How do you support players in engaging with things that could be difficult to address like threats to home and family and trauma?
When
I started writing Hit the Streets: Defend the Block, I made a decision to have
it reflect the ways I most enjoy gaming, which is with an engaged and safe
group of friends. To that end, the book starts with an excellent discussion of
the X Card safety tool written by my late friend Paul Edson who was also my
developmental editor. The game stresses that the safety tool is only part of
the process, that each participant needs to look out for their fellow players,
check in, and proceed with best intentions while remaining aware that we are
here to have fun.
The
GM section covers Roses and Thorns, my feedback tool of choice. This is another
powerful tool to ensure safety, giving voice to players after a session on
areas of the game that may have been sketchy. Of course, my preference is the
use of the X Card up front, but a Thorn that mentions the content is a nice
fail-safe.
One
important factor to Hts:DtB is that it isn’t supposed to be a grind of a game.
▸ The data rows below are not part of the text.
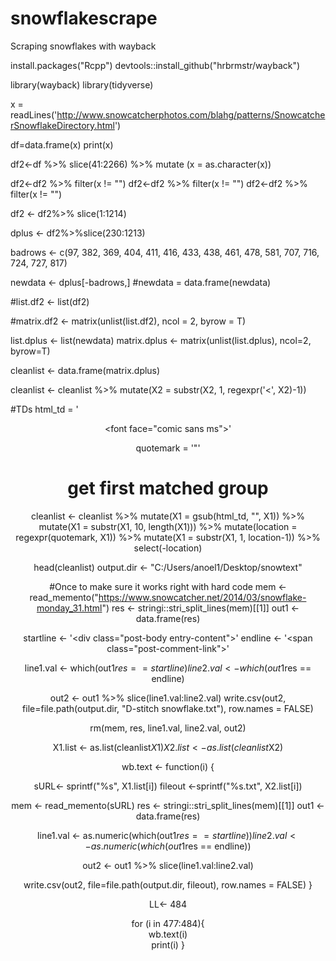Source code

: # snowflakescrape
Scraping snowflakes with wayback

install.packages("Rcpp")
devtools::install_github("hrbrmstr/wayback")

library(wayback)
library(tidyverse)

x = readLines('http://www.snowcatcherphotos.com/blahg/patterns/SnowcatcherSnowflakeDirectory.html')

df=data.frame(x)
print(x)

df2<-df %>%
  slice(41:2266) %>%
  mutate (x = as.character(x))

df2<-df2 %>% filter(x != "")
df2<-df2 %>% filter(x != "<tr>")
df2<-df2 %>% filter(x != "</tr>")

df2 <- df2%>% slice(1:1214)

dplus <- df2%>%slice(230:1213)

badrows <- c(97, 382, 369, 404, 411, 416, 433, 438, 461, 478, 581, 707, 716, 724, 727, 817)


newdata <- dplus[-badrows,]
#newdata = data.frame(newdata)

#list.df2 <- list(df2)

#matrix.df2 <- matrix(unlist(list.df2), ncol = 2, byrow = T)

list.dplus <- list(newdata)
matrix.dplus <- matrix(unlist(list.dplus), ncol=2, byrow=T)

cleanlist <- data.frame(matrix.dplus)

cleanlist <- cleanlist %>%
  mutate(X2 = substr(X2, 1, regexpr('<', X2)-1))

#TDs
html_td = '<td><center><font face=\"comic sans ms\">'

quotemark = '\"'


# get first matched group
cleanlist <- cleanlist %>%
  mutate(X1 = gsub(html_td, "", X1)) %>%
  mutate(X1 = substr(X1, 10, length(X1))) %>%
  mutate(location = regexpr(quotemark, X1)) %>%
  mutate(X1 = substr(X1, 1, location-1)) %>%
  select(-location)
  


 
head(cleanlist)
output.dir <- "C:/Users/anoel1/Desktop/snowtext"

#Once to make sure it works right with hard code
mem <- read_memento("https://www.snowcatcher.net/2014/03/snowflake-monday_31.html")
res <- stringi::stri_split_lines(mem)[[1]]
out1 <- data.frame(res)

startline <- '<div class=\"post-body entry-content\">'
endline <- '<span class=\"post-comment-link\">'

line1.val <- which(out1$res == startline)
line2.val <- which(out1$res == endline)

out2 <- out1 %>% slice(line1.val:line2.val)
write.csv(out2, file=file.path(output.dir, "D-stitch snowflake.txt"), row.names = FALSE)


rm(mem, res, line1.val, line2.val, out2)



X1.list <- as.list(cleanlist$X1)
X2.list <- as.list(cleanlist$X2)


wb.text <- function(i) {

  sURL<- sprintf("%s", X1.list[i])
  fileout <-sprintf("%s.txt", X2.list[i])
  
mem <- read_memento(sURL)
res <- stringi::stri_split_lines(mem)[[1]]
out1 <- data.frame(res)


line1.val <- as.numeric(which(out1$res == startline))
line2.val <- as.numeric(which(out1$res == endline))

out2 <- out1 %>% slice(line1.val:line2.val)


write.csv(out2, file=file.path(output.dir, fileout), row.names = FALSE)
}

LL<- 484

for (i in 477:484){   
  wb.text(i)   
  print(i) 
}
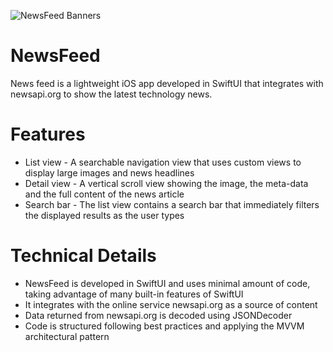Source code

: ![NewsFeed Banners](https://user-images.githubusercontent.com/26114098/210335586-bec39ce9-8e03-4f1f-bdd9-a075ea29547d.png)

# NewsFeed

News feed is a lightweight iOS app developed in SwiftUI that integrates with newsapi.org to show the latest technology news.

# Features

* List view - A searchable navigation view that uses custom views to display large images and news headlines
* Detail view - A vertical scroll view showing the image, the meta-data and the full content of the news article 
* Search bar - The list view contains a search bar that immediately filters the displayed results as the user types 

# Technical Details

* NewsFeed is developed in SwiftUI and uses minimal amount of code, taking advantage of many built-in features of SwiftUI
* It integrates with the online service newsapi.org as a source of content
* Data returned from newsapi.org is decoded using JSONDecoder
* Code is structured following best practices and applying the MVVM architectural pattern

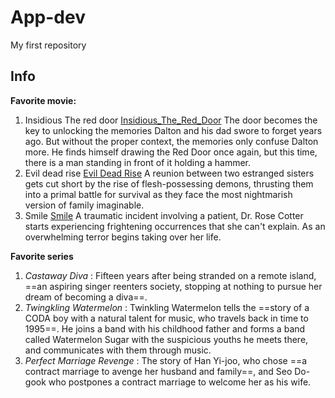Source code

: # App-dev
My first repository
## Info
**Favorite movie:**
1. Insidious The red door
   [Insidious_The_Red_Door](https://www.imdb.com/title/tt13405778/)
  The door becomes the key to unlocking the memories Dalton and his dad swore to forget years ago. But without the proper context, the memories only confuse Dalton more. He finds himself drawing the Red Door once again, but this time, there is a man standing in front of it holding a hammer.
2. Evil dead rise
   [Evil Dead Rise](https://www.imdb.com/title/tt13345606/)
   A reunion between two estranged sisters gets cut short by the rise of flesh-possessing demons, thrusting them into a primal battle for survival as they face the most nightmarish version of family imaginable.
3. Smile
   [Smile](https://www.imdb.com/title/tt15474916/)
    A traumatic incident involving a patient, Dr. Rose Cotter starts experiencing frightening occurrences that she can't explain. As an overwhelming terror begins taking over her life.

**Favorite series**
1. *Castaway Diva*
  : Fifteen years after being stranded on a remote island, ==an aspiring singer reenters society, stopping at nothing to pursue her dream of becoming a diva==.
2. *Twingkling Watermelon*
  : Twinkling Watermelon tells the ==story of a CODA boy with a natural talent for music, who travels back in time to 1995==. He joins a band with his childhood father and forms a band called Watermelon Sugar with the suspicious youths he meets there, and communicates with them through music.
3. *Perfect Marriage Revenge* 
  : The story of Han Yi-joo, who chose ==a contract marriage to avenge her husband and family==, and Seo Do-gook who postpones a contract marriage to welcome her as his wife.
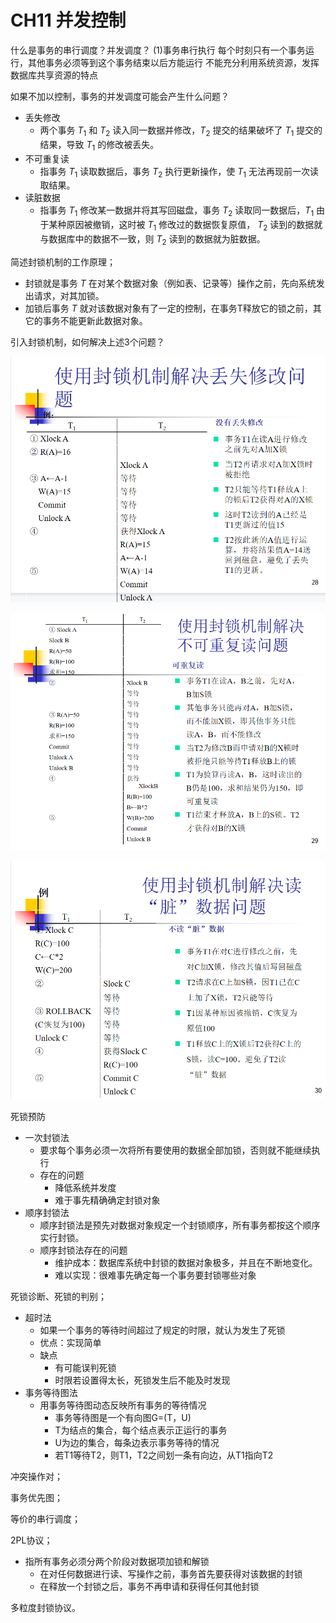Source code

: # CH11 并发控制

什么是事务的串行调度？并发调度？
(1)事务串行执行
每个时刻只有一个事务运行，其他事务必须等到这个事务结束以后方能运行
不能充分利用系统资源，发挥数据库共享资源的特点


如果不加以控制，事务的并发调度可能会产生什么问题？
- 丢失修改
	- 两个事务 $T_1$ 和 $T_2$ 读入同一数据并修改，$T_2$ 提交的结果破坏了 $T_1$ 提交的结果，导致 $T_1$ 的修改被丢失。
- 不可重复读
	- 指事务 $T_1$ 读取数据后，事务 $T_2$ 执行更新操作，使 $T_1$ 无法再现前一次读取结果。
- 读脏数据
	- 指事务 $T_1$ 修改某一数据并将其写回磁盘，事务 $T_2$ 读取同一数据后，$T_1$ 由于某种原因被撤销，这时被 $T_1$ 修改过的数据恢复原值， $T_2$ 读到的数据就与数据库中的数据不一致，则 $T_2$ 读到的数据就为脏数据。

简述封锁机制的工作原理；
- 封锁就是事务 $T$ 在对某个数据对象（例如表、记录等）操作之前，先向系统发出请求，对其加锁。
- 加锁后事务 $T$ 就对该数据对象有了一定的控制，在事务T释放它的锁之前，其它的事务不能更新此数据对象。

引入封锁机制，如何解决上述3个问题？

![](./pic/11-1.bmp)

![](./pic/11-2.bmp)

![](./pic/11-3.bmp)

死锁预防
- 一次封锁法
	- 要求每个事务必须一次将所有要使用的数据全部加锁，否则就不能继续执行
	- 存在的问题
		- 降低系统并发度
		- 难于事先精确确定封锁对象
- 顺序封锁法
	- 顺序封锁法是预先对数据对象规定一个封锁顺序，所有事务都按这个顺序实行封锁。
	- 顺序封锁法存在的问题
		- 维护成本：数据库系统中封锁的数据对象极多，并且在不断地变化。
		- 难以实现：很难事先确定每一个事务要封锁哪些对象

死锁诊断、死锁的判别；
- 超时法
	- 如果一个事务的等待时间超过了规定的时限，就认为发生了死锁
	- 优点：实现简单
	- 缺点
		- 有可能误判死锁
		- 时限若设置得太长，死锁发生后不能及时发现
- 事务等待图法
	- 用事务等待图动态反映所有事务的等待情况
		- 事务等待图是一个有向图G=(T，U)
		- T为结点的集合，每个结点表示正运行的事务
		- U为边的集合，每条边表示事务等待的情况
		- 若T1等待T2，则T1，T2之间划一条有向边，从T1指向T2

冲突操作对；


事务优先图；


等价的串行调度；


2PL协议；
- 指所有事务必须分两个阶段对数据项加锁和解锁 
	- 在对任何数据进行读、写操作之前，事务首先要获得对该数据的封锁
	- 在释放一个封锁之后，事务不再申请和获得任何其他封锁


多粒度封锁协议。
There are lighter moments in the game with Refresh scenes where the player
characters take the opportunity to perform charity work to improve their
neighborhood and help out their neighbors. Also, there are bonding scenes where
player characters strengthen their connection to one another to lift themselves
up to continue the fight.
What are some of the threats these superpowered characters encounter in their experiences, and how does it go down mechanically with some different threats?
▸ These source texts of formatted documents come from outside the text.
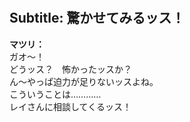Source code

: # 

  
## Subtitle: 驚かせてみるッス！
  
**マツリ：**  
ガオ～！  
どうッス？　怖かったッスか？  
ん～やっぱ迫力が足りないッスよね。  
こういうことは…………  
レイさんに相談してくるッス！  
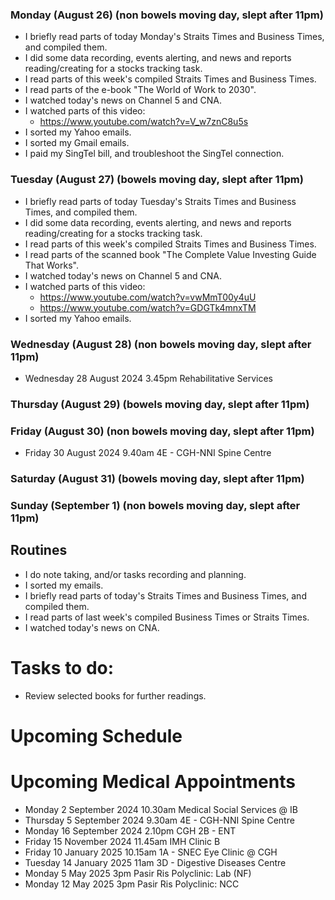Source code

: ### Monday (August 26) (non bowels moving day, slept after 11pm)
- I briefly read parts of today Monday's Straits Times and Business Times, and compiled them.
- I did some data recording, events alerting, and news and reports reading/creating for a stocks tracking task.
- I read parts of this week's compiled Straits Times and Business Times.
- I read parts of the e-book "The World of Work to 2030".
- I watched today's news on Channel 5 and CNA.
- I watched parts of this video:
    - https://www.youtube.com/watch?v=V_w7znC8u5s
- I sorted my Yahoo emails.
- I sorted my Gmail emails.
- I paid my SingTel bill, and troubleshoot the SingTel connection.

### Tuesday (August 27) (bowels moving day, slept after 11pm)
- I briefly read parts of today Tuesday's Straits Times and Business Times, and compiled them.
- I did some data recording, events alerting, and news and reports reading/creating for a stocks tracking task.
- I read parts of this week's compiled Straits Times and Business Times.
- I read parts of the scanned book "The Complete Value Investing Guide That Works".
- I watched today's news on Channel 5 and CNA.
- I watched parts of this video:
    - https://www.youtube.com/watch?v=vwMmT00y4uU
    - https://www.youtube.com/watch?v=GDGTk4mnxTM
- I sorted my Yahoo emails.

### Wednesday (August 28) (non bowels moving day, slept after 11pm)
- Wednesday 28 August 2024 3.45pm Rehabilitative Services


### Thursday (August 29) (bowels moving day, slept after 11pm)


### Friday (August 30) (non bowels moving day, slept after 11pm)
- Friday 30 August 2024 9.40am 4E - CGH-NNI Spine Centre


### Saturday (August 31) (bowels moving day, slept after 11pm)


### Sunday (September 1) (non bowels moving day, slept after 11pm)




## Routines
- I do note taking, and/or tasks recording and planning.
- I sorted my emails.
- I briefly read parts of today's Straits Times and Business Times, and compiled them.
- I read parts of last week's compiled Business Times or Straits Times.
- I watched today's news on CNA.

# Tasks to do:
- Review selected books for further readings.

# Upcoming Schedule

# Upcoming Medical Appointments
- Monday 2 September 2024 10.30am Medical Social Services @ IB
- Thursday 5 September 2024 9.30am 4E - CGH-NNI Spine Centre
- Monday 16 September 2024 2.10pm CGH 2B - ENT
- Friday 15 November 2024 11.45am IMH Clinic B
- Friday 10 January 2025 10.15am 1A - SNEC Eye Clinic @ CGH
- Tuesday 14 January 2025 11am 3D - Digestive Diseases Centre
- Monday 5 May 2025 3pm Pasir Ris Polyclinic: Lab (NF)
- Monday 12 May 2025 3pm Pasir Ris Polyclinic: NCC
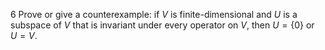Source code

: 6 Prove or give a counterexample: if $V$ is finite-dimensional and $U$ is a subspace of $V$ that is invariant under every operator on $V$, then $U=\{0\}$ or $U=V$.
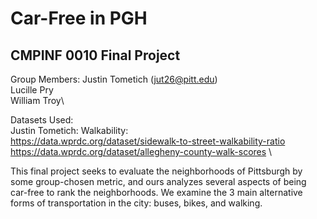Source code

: # Car-Free in PGH
## CMPINF 0010 Final Project

Group Members:
Justin Tometich (jut26@pitt.edu)\
Lucille Pry\
William Troy\

Datasets Used:\
Justin Tometich: Walkability:\
https://data.wprdc.org/dataset/sidewalk-to-street-walkability-ratio \
https://data.wprdc.org/dataset/allegheny-county-walk-scores \


This final project seeks to evaluate the neighborhoods of Pittsburgh by some group-chosen metric, and ours analyzes several aspects of being car-free to rank the neighborhoods. We examine the 3 main alternative forms of transportation in the city: buses, bikes, and walking.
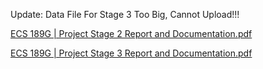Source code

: Update: Data File For Stage 3 Too Big, Cannot Upload!!!

[ECS 189G | Project Stage 2 Report and Documentation.pdf](https://github.com/kaheechan/MLP_Model/files/14148248/ECS.189G.Project.Stage.2.Report.and.Documentation.pdf)

[ECS 189G | Project Stage 3 Report and Documentation.pdf](https://github.com/kaheechan/Phase_3_ECS_189G/files/14326762/ECS.189G.Project.Stage.3.Report.and.Documentation.pdf)
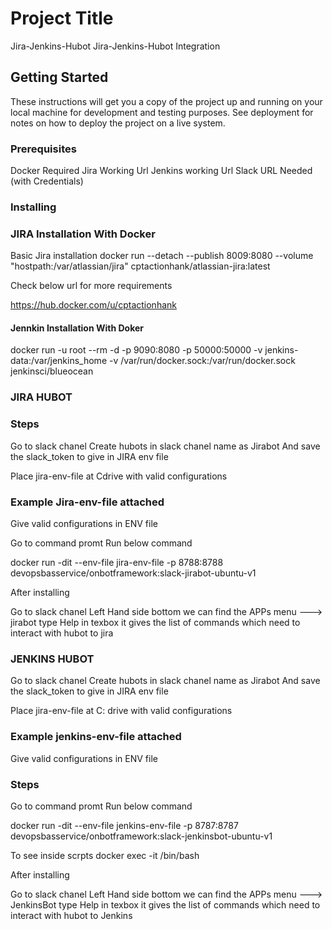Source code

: # Project Title
Jira-Jenkins-Hubot
Jira-Jenkins-Hubot Integration

## Getting Started

These instructions will get you a copy of the project up and running on your local machine for development and testing purposes. See deployment for notes on how to deploy the project on a live system.

### Prerequisites

Docker Required
Jira Working Url
Jenkins working Url
Slack URL Needed (with Credentials)


### Installing

### JIRA Installation With Docker
Basic Jira installation 
docker run --detach --publish 8009:8080  --volume "hostpath:/var/atlassian/jira"  cptactionhank/atlassian-jira:latest

Check below url for more requirements

https://hub.docker.com/u/cptactionhank

#### Jennkin Installation With Doker 
docker run  -u root  --rm  -d  -p 9090:8080 -p 50000:50000  -v jenkins-data:/var/jenkins_home  -v /var/run/docker.sock:/var/run/docker.sock jenkinsci/blueocean

### JIRA HUBOT


### Steps

Go to slack chanel Create hubots in slack chanel name as Jirabot
And save the slack_token to give in JIRA env file

Place  jira-env-file at Cdrive with valid configurations
### Example  Jira-env-file attached 
Give valid configurations in ENV file


Go to command promt
Run below command

docker run -dit --env-file jira-env-file -p 8788:8788 devopsbasservice/onbotframework:slack-jirabot-ubuntu-v1

After installing 

Go to slack chanel
Left Hand side bottom we can find the APPs menu ---> jirabot
type  Help  in texbox it gives the list of commands which need to interact with hubot to jira

### JENKINS HUBOT
Go to slack chanel Create hubots in slack chanel name as Jirabot
And save the slack_token to give in JIRA env file

Place  jira-env-file at C: drive with valid configurations

### Example  jenkins-env-file attached 
Give valid configurations in ENV file

### Steps

Go to command promt
Run below command

docker run -dit --env-file jenkins-env-file -p 8787:8787 devopsbasservice/onbotframework:slack-jenkinsbot-ubuntu-v1

To see inside scrpts
docker exec -it <container id> /bin/bash


After installing 

Go to slack chanel
Left Hand side bottom we can find the APPs menu ---> JenkinsBot
type  Help  in texbox it gives the list of commands which need to interact with hubot to Jenkins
During the first session, the
playgroup works together to not only draw out their neighborhood, but they talk
about the threats to their home, whether it’s financial, corruption, or
otherwise. Then, they create a group of Rivals, these are GM-played characters
(GMCs) who are opposed to the player characters. They aren’t black and white
villains, they are rivals. Sometimes they seem villainous to the
players, but the GM should ensure they have a motivation. Also, the rivalry is
messy. At least one player character has a personal relationship of some kind
with a member of the rival team, the rivals have something the PCs lack, and
the PCs have some way to thwart their rivals when they need it. That sets up a
nice opposition between the team and the world.
Mechanically, your characters will
face down threats and conflicts by declaring their intention, then they look
through their character’s details to pull from different areas, like the mode
of their approach, the stat they’re leaning on, if they’re fulfilling their
team role, what powers, if any, are in play, then adding in Spark from their
own pool or from anyone who’s trying to help. That builds their die pool of
six-sided dice that they roll against a GM declared difficulty. In most
conflicts, it’s a single roll to bring things to a resolution. The system is
quick and has a nice bite when things are on the line.
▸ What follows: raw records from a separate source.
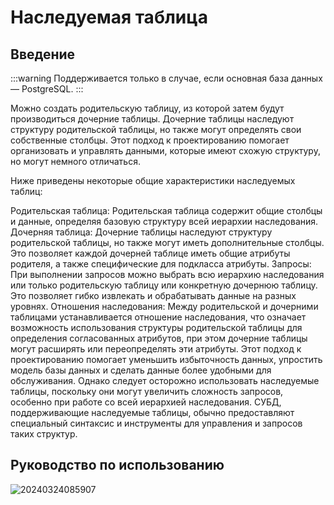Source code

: # Наследуемая таблица

<PluginInfo name="data-source-main"></PluginInfo>

## Введение

:::warning
Поддерживается только в случае, если основная база данных — PostgreSQL.
:::

Можно создать родительскую таблицу, из которой затем будут производиться дочерние таблицы. Дочерние таблицы наследуют структуру родительской таблицы, но также могут определять свои собственные столбцы. Этот подход к проектированию помогает организовать и управлять данными, которые имеют схожую структуру, но могут немного отличаться.

Ниже приведены некоторые общие характеристики наследуемых таблиц:

Родительская таблица: Родительская таблица содержит общие столбцы и данные, определяя базовую структуру всей иерархии наследования.
Дочерняя таблица: Дочерние таблицы наследуют структуру родительской таблицы, но также могут иметь дополнительные столбцы. Это позволяет каждой дочерней таблице иметь общие атрибуты родителя, а также специфические для подкласса атрибуты.
Запросы: При выполнении запросов можно выбрать всю иерархию наследования или только родительскую таблицу или конкретную дочернюю таблицу. Это позволяет гибко извлекать и обрабатывать данные на разных уровнях.
Отношения наследования: Между родительской и дочерними таблицами устанавливается отношение наследования, что означает возможность использования структуры родительской таблицы для определения согласованных атрибутов, при этом дочерние таблицы могут расширять или переопределять эти атрибуты.
Этот подход к проектированию помогает уменьшить избыточность данных, упростить модель базы данных и сделать данные более удобными для обслуживания. Однако следует осторожно использовать наследуемые таблицы, поскольку они могут увеличить сложность запросов, особенно при работе со всей иерархией наследования. СУБД, поддерживающие наследуемые таблицы, обычно предоставляют специальный синтаксис и инструменты для управления и запросов таких структур.

## Руководство по использованию

![20240324085907](https://static-docs.nocobase.com/20240324085907.png)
Along with the regular approach to
a challenge, the GM has some neat little tools to play with that difficulty to
amp up conflicts. They can set two difficulties for a challenge. The first is a
lower, “get it done” target number. The second is a higher difficulty
with an even more comprehensive victory or with adding benefits (something
as simple as “you’ll look awesome doing it” or something more tangible like
“and they won’t be able to fix their security system any time soon”). That gives the player a bit of a
tactical risk-reward decision to make as they build their die pool. It’s really
fun to see folks consider how much to push towards the big win.
Last, but not least, is the Big
Threat or Big Bad. This how HtS:DtB models a conflict with a major foe or an
extended stressful conflict (like a large fire burning down the block, a
torrential rainstorm, open warfare between gangs on the streets, whatever is
most interesting to the group). The GM sets a Total Threat Difficulty, a very
high target number. Any player who decides to have their character tackle the
threat can slowly winnow it down, but as long as that threat still has muscle
(the total number of successes needed hasn’t been met or exceeded), each attempt
is at best a mixed success and things will continue to escalate. The Total
Threat Difficulty often ends up with player characters in dire straights, hurt,
and paying the price for their victories, which then leads to Refresh scenes
where they work back up their Spark. It’s a lovely cycle of play.
Tell me about Magical Kitties Saves the Day. What excites you about it?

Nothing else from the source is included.